On Thu, Apr 2, 2020 at 6:01 AM BATES Timothy <tim.bates using ed.ac.uk> wrote:
> Moving to a compiler that drops support for OpenMP seems a sad choice, especially now we’ve all climbed the learning curve of the non-Apple compiler (the real barrier was lack of a pkg installer and that’s done now).
> Losing OpenMP for the CRAN version of OpenMx/umx (our SEM packages) would be a big loss for users (for whom the CRAN version now supports OpenMP giving them a 2-12x speed up). In general, R on Mac is made more viable by having OpenMP
> Re Brian’s points, I’d say that the distribution problem is crucial: Packages not on CRAN have dramatically diminished accessibility/useage.

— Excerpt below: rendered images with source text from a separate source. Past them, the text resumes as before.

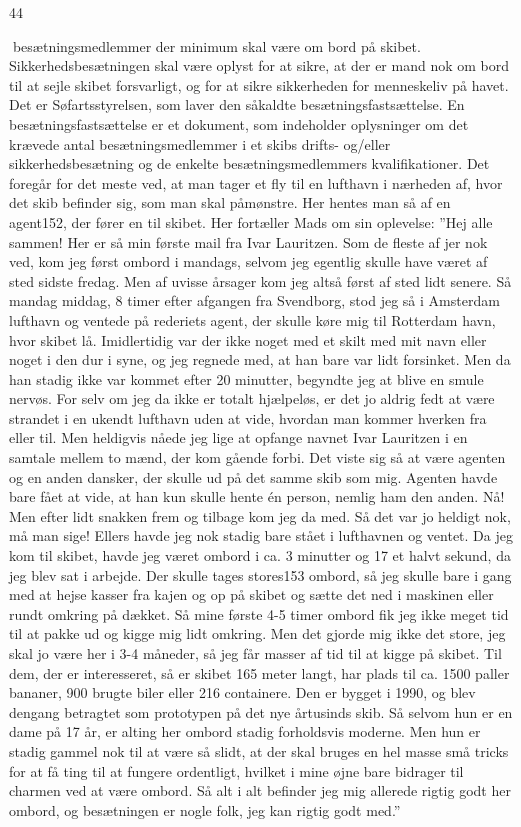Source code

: 44

besætningsmedlemmer der minimum skal være om bord på skibet.
Sikkerhedsbesætningen skal være oplyst for at sikre, at der er mand nok
om bord til at sejle skibet forsvarligt, og for at sikre sikkerheden for
menneskeliv på havet. Det er Søfartsstyrelsen, som laver den såkaldte
besætningsfastsættelse. En besætningsfastsættelse er et dokument, som
indeholder oplysninger om det krævede antal besætningsmedlemmer i et
skibs drifts- og/eller sikkerhedsbesætning og de enkelte
besætningsmedlemmers kvalifikationer. Det foregår for det meste ved, at
man tager et fly til en lufthavn i nærheden af, hvor det skib befinder
sig, som man skal påmønstre. Her hentes man så af en agent152, der fører
en til skibet. Her fortæller Mads om sin oplevelse: ''Hej alle sammen!
Her er så min første mail fra Ivar Lauritzen. Som de fleste af jer nok
ved, kom jeg først ombord i mandags, selvom jeg egentlig skulle have
været af sted sidste fredag. Men af uvisse årsager kom jeg altså først
af sted lidt senere. Så mandag middag, 8 timer efter afgangen fra
Svendborg, stod jeg så i Amsterdam lufthavn og ventede på rederiets
agent, der skulle køre mig til Rotterdam havn, hvor skibet lå.
Imidlertidig var der ikke noget med et skilt med mit navn eller noget i
den dur i syne, og jeg regnede med, at han bare var lidt forsinket. Men
da han stadig ikke var kommet efter 20 minutter, begyndte jeg at blive
en smule nervøs. For selv om jeg da ikke er totalt hjælpeløs, er det jo
aldrig fedt at være strandet i en ukendt lufthavn uden at vide, hvordan
man kommer hverken fra eller til. Men heldigvis nåede jeg lige at
opfange navnet Ivar Lauritzen i en samtale mellem to mænd, der kom
gående forbi. Det viste sig så at være agenten og en anden dansker, der
skulle ud på det samme skib som mig. Agenten havde bare fået at vide, at
han kun skulle hente én person, nemlig ham den anden. Nå! Men efter lidt
snakken frem og tilbage kom jeg da med. Så det var jo heldigt nok, må
man sige! Ellers havde jeg nok stadig bare stået i lufthavnen og ventet.
Da jeg kom til skibet, havde jeg været ombord i ca. 3 minutter og 17 et
halvt sekund, da jeg blev sat i arbejde. Der skulle tages stores153
ombord, så jeg skulle bare i gang med at hejse kasser fra kajen og op på
skibet og sætte det ned i maskinen eller rundt omkring på dækket. Så
mine første 4-5 timer ombord fik jeg ikke meget tid til at pakke ud og
kigge mig lidt omkring. Men det gjorde mig ikke det store, jeg skal jo
være her i 3-4 måneder, så jeg får masser af tid til at kigge på skibet.
Til dem, der er interesseret, så er skibet 165 meter langt, har plads
til ca. 1500 paller bananer, 900 brugte biler eller 216 containere. Den
er bygget i 1990, og blev dengang betragtet som prototypen på det nye
årtusinds skib. Så selvom hun er en dame på 17 år, er alting her ombord
stadig forholdsvis moderne. Men hun er stadig gammel nok til at være så
slidt, at der skal bruges en hel masse små tricks for at få ting til at
fungere ordentligt, hvilket i mine øjne bare bidrager til charmen ved at
være ombord. Så alt i alt befinder jeg mig allerede rigtig godt her
ombord, og besætningen er nogle folk, jeg kan rigtig godt med.''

> Second, a great range of compute-intensive problems are amenable to division amongst cores, including nearly all models that take more than a nominal amount of time to run: So simulations, CIs, bootstrapping, nearly everything in genetics all speeds up.
> I’d say especially on desktop/laptop. The big advantage of multi blade systems requires snowfall-type solutions, but desktops profit automatically from their multi-core structure and don;’t have multiple processors (except graphics, which no-one seems to be exploiting on CRAN-style R), so OpenMP is their one trick. I’d hope not to lose it.
> Best, t
> > On 2 Apr 2020, at 05:18, Prof Brian Ripley <ripley using stats.ox.ac.uk> wrote:
> > On 01/04/2020 22:02, Simon Urbanek wrote:
> >> JJB,
> >> 1. correct, there was too much trouble in this. But please feel free to start a new thread about this here if you have strong opinions.
> > Also note that it is possible (and not hard) to install packages from source with an OpenMP-supporting compiler, and how to do so is in the R-admin manual. The problems come in distributing them.
> > The benefits of OpenMP are often overestimated, especially on desktop/laptop level hardware. But it is available for the small (tiny?) proportion of users who need it.